# Product correlations
An obvious question to ask in exploratory data analysis: Is there a correlation between the different products.
E.g. do we get product C in the cases where we do not get A?

In [None]:
import pathlib
import sys

sys.path.append(str(pathlib.Path().resolve().parents[1]))

import pandas as pd
import scipy
import matplotlib.pyplot as plt

from src.definitions import DATA_DIR

In [None]:
# get the dataset
df = pd.read_csv(DATA_DIR / "curated_data" / "synferm_dataset_2024-04-18_38586records.csv")
df.head()

## Correlation between products

In [None]:
scipy.stats.pearsonr(df["binary_A"], df["binary_B"])

In [None]:
scipy.stats.pearsonr(df["binary_A"], df["binary_C"])

In [None]:
scipy.stats.pearsonr(df["binary_B"], df["binary_C"])

In [None]:
scipy.stats.pearsonr(df["binary_A"], df["binary_H"])

In [None]:
scipy.stats.pearsonr(df["scaled_A"], df["scaled_B"])

In [None]:
scipy.stats.pearsonr(df["scaled_A"], df["scaled_C"])

In [None]:
scipy.stats.pearsonr(df["scaled_B"], df["scaled_C"])

We know that B  can be converted to A by a variety of means (increasing reaction time, temperature, adding oxidant,...)

How often do we get A or B vs. C?

In [None]:
# how often do we get A or B?
df["binary_AorB"] = df["binary_A"] | df["binary_B"]
df["binary_AorB"].mean()
print(f'A or B combined occur in {df["binary_AorB"].mean():.2%} of all reactions')

In [None]:
# if we get B, do we always get A too?
print(f'If B is present, A is also present in {df.loc[df["binary_B"] == 1, "binary_A"].mean():.2%} of cases')

In [None]:
# reverse question, if we get A, is B also present?
print(f'If A is present, B is also present in {df.loc[df["binary_A"] == 1, "binary_B"].mean():.2%} of cases')

In [None]:
# If we get C, are A and B also present?
print(f'If C is present, A is also present in {df.loc[df["binary_C"] == 1, "binary_A"].mean():.2%} of cases')
print(f'If C is present, B is also present in {df.loc[df["binary_C"] == 1, "binary_B"].mean():.2%} of cases')

In [None]:
# How often do we get C exlusively?
print(f'If C is present, A is not present in {1 - df.loc[df["binary_C"] == 1, "binary_A"].mean():.2%} of cases')
print(f'If C is present, neither A nor B are present in {1 - df.loc[df["binary_C"] == 1, "binary_AorB"].mean():.2%} of cases')
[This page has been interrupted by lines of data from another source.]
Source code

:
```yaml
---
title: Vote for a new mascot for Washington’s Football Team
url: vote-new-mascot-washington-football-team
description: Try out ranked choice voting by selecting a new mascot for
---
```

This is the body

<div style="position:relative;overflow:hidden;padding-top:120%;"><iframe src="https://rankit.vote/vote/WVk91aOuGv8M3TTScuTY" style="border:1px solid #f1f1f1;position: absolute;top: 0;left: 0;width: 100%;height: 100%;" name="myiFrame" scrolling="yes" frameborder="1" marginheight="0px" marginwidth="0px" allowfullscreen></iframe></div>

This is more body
We think that product H may occur through elimination of the amide after forming product A

How often do we get H vs. A?

In [None]:
# If we get H, are A and B also present?
print(f'If H is present, A is also present in {df.loc[df["binary_H"] == 1, "binary_A"].mean():.2%} of cases')
print(f'If H is present, B is also present in {df.loc[df["binary_H"] == 1, "binary_B"].mean():.2%} of cases')
print(f'If H is present, C is also present in {df.loc[df["binary_H"] == 1, "binary_C"].mean():.2%} of cases')
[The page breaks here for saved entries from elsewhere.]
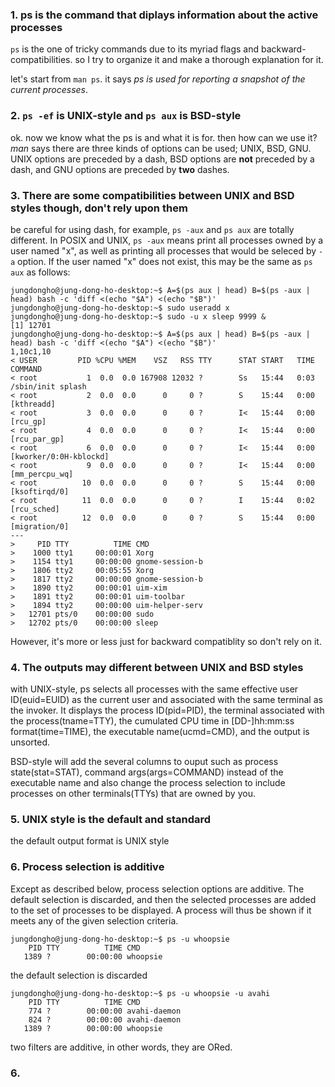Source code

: ### 1. ps is the command that diplays information about the active processes
`ps` is the one of tricky commands due to its myriad flags and backward-compatibilities.
so I try to organize it and make a thorough explanation for it.

let's start from `man ps`. it says _ps is used for reporting a snapshot of the current processes_.


### 2. `ps -ef` is UNIX-style and `ps aux` is BSD-style
ok. now we know what the ps is and what it is for. then how can we use it? _man_ says there are three kinds of options
can be used; UNIX, BSD, GNU. UNIX options are preceded by a dash, BSD options are **not** preceded by a dash, and
GNU options are preceded by **two** dashes. 


### 3. There are some compatibilities between UNIX and BSD styles though, don't rely upon them
be careful for using dash, for example, `ps -aux` and `ps aux` are totally different. In POSIX and UNIX, `ps -aux` means
print all processes owned by a user named "x", as well as printing all processes that would be seleced by `-a` option.
If the user named "x" does not exist, this may be the same as `ps aux` as follows:
```
jungdongho@jung-dong-ho-desktop:~$ A=$(ps aux | head) B=$(ps -aux | head) bash -c 'diff <(echo "$A") <(echo "$B")'
jungdongho@jung-dong-ho-desktop:~$ sudo useradd x
jungdongho@jung-dong-ho-desktop:~$ sudo -u x sleep 9999 &
[1] 12701
jungdongho@jung-dong-ho-desktop:~$ A=$(ps aux | head) B=$(ps -aux | head) bash -c 'diff <(echo "$A") <(echo "$B")'
1,10c1,10
< USER         PID %CPU %MEM    VSZ   RSS TTY      STAT START   TIME COMMAND
< root           1  0.0  0.0 167908 12032 ?        Ss   15:44   0:03 /sbin/init splash
< root           2  0.0  0.0      0     0 ?        S    15:44   0:00 [kthreadd]
< root           3  0.0  0.0      0     0 ?        I<   15:44   0:00 [rcu_gp]
< root           4  0.0  0.0      0     0 ?        I<   15:44   0:00 [rcu_par_gp]
< root           6  0.0  0.0      0     0 ?        I<   15:44   0:00 [kworker/0:0H-kblockd]
< root           9  0.0  0.0      0     0 ?        I<   15:44   0:00 [mm_percpu_wq]
< root          10  0.0  0.0      0     0 ?        S    15:44   0:00 [ksoftirqd/0]
< root          11  0.0  0.0      0     0 ?        I    15:44   0:02 [rcu_sched]
< root          12  0.0  0.0      0     0 ?        S    15:44   0:00 [migration/0]
---
>     PID TTY          TIME CMD
>    1000 tty1     00:00:01 Xorg
>    1154 tty1     00:00:00 gnome-session-b
>    1806 tty2     00:05:55 Xorg
>    1817 tty2     00:00:00 gnome-session-b
>    1890 tty2     00:00:01 uim-xim
>    1891 tty2     00:00:01 uim-toolbar
>    1894 tty2     00:00:00 uim-helper-serv
>   12701 pts/0    00:00:00 sudo
>   12702 pts/0    00:00:00 sleep
```
However, it's more or less just for backward compatiblity so don't rely on it.


### 4. The outputs may different between UNIX and BSD styles
with UNIX-style, ps selects all processes with the same effective user ID(euid=EUID) as the current user and associated
with the same terminal as the invoker. It displays the process ID(pid=PID),
the terminal associated with the process(tname=TTY), the cumulated CPU time in [DD-]hh:mm:ss format(time=TIME), the
executable name(ucmd=CMD), and the output is unsorted.

BSD-style will add the several columns to ouput such as process state(stat=STAT), command args(args=COMMAND) instead of
the executable name and also change the process selection to include processes on other terminals(TTYs) that are owned
by you. 


### 5. UNIX style is the default and standard
the default output format is UNIX style


### 6. Process selection is additive
Except as described below, process selection options are additive. The default selection is discarded, and then the
selected processes are added to the set of processes to be displayed. A process will thus be shown if it meets any of the
given selection criteria.

```
jungdongho@jung-dong-ho-desktop:~$ ps -u whoopsie
    PID TTY          TIME CMD
   1389 ?        00:00:00 whoopsie
```
the default selection is discarded

```
jungdongho@jung-dong-ho-desktop:~$ ps -u whoopsie -u avahi
    PID TTY          TIME CMD
    774 ?        00:00:00 avahi-daemon
    824 ?        00:00:00 avahi-daemon
   1389 ?        00:00:00 whoopsie
```
two filters are additive, in other words, they are ORed.


### 6.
# compare to background rate
print(f'On average A is present in {df["binary_A"].mean():.2%} of cases')
print(f'On average B is present in {df["binary_B"].mean():.2%} of cases')
print(f'On average B is present in {df["binary_C"].mean():.2%} of cases')
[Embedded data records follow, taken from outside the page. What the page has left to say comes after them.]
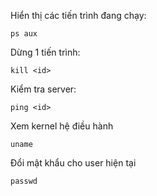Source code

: 

Hiển thị các tiến trình đang chạy:
```
ps aux
```

Dừng 1 tiến trình:
```
kill <id>
```

Kiểm tra server:
```
ping <id>
```

Xem kernel hệ điều hành
```
uname
```

Đổi mật khẩu cho user hiện tại
```
passwd
```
# If we dont get A, do we see H?
print(f'If A is no present, H is present in {df.loc[df["binary_A"] == 0, "binary_H"].mean():.2%} of cases')
# compare to background rate
print(f'On average H is present in {df["binary_H"].mean():.2%} of cases')

Occurence of A is indeed enriched, conditional on occurence of H. This is not observed for either B or C. This is in alignment with the conjecture of H occuring by elimination from A.

In [None]:
# do we ever see C for ABTs?
print(f'C occurs for ABTs in {df.loc[df["T_long"].str.startswith("TerABT"), "binary_C"].mean():.2%} of cases')
print(f'C occurs for THs in {df.loc[df["T_long"].str.startswith("TerTH"), "binary_C"].mean():.2%} of cases')

In [None]:
# formation of C by terminator
plt.figure(figsize=(2.25,2), dpi=300)
df[["T_long", "binary_C"]].groupby("T_long").mean().plot.bar()
plt.xlabel("Terminator")
plt.ylabel("Occurence of product C")
plt.ylim(0,1)
plt.legend([])
plt.xticks(fontsize=8)
plt.show()

In [None]:
# formation of H by monomer
plt.figure(figsize=(2.25,2), dpi=300)
df[["M_long", "binary_H"]].groupby("M_long").mean().plot.bar()
plt.xlabel("Monomer")
plt.ylabel("Occurence of product H")
plt.ylim(0,1)
plt.legend([])
plt.xticks(fontsize=5)
plt.show()

## Conclusion
It seems the formation of A and B is moderately correlated (which makes some sense as B is an intermediate en route to A). Particulary, whenever we see B, we also see A.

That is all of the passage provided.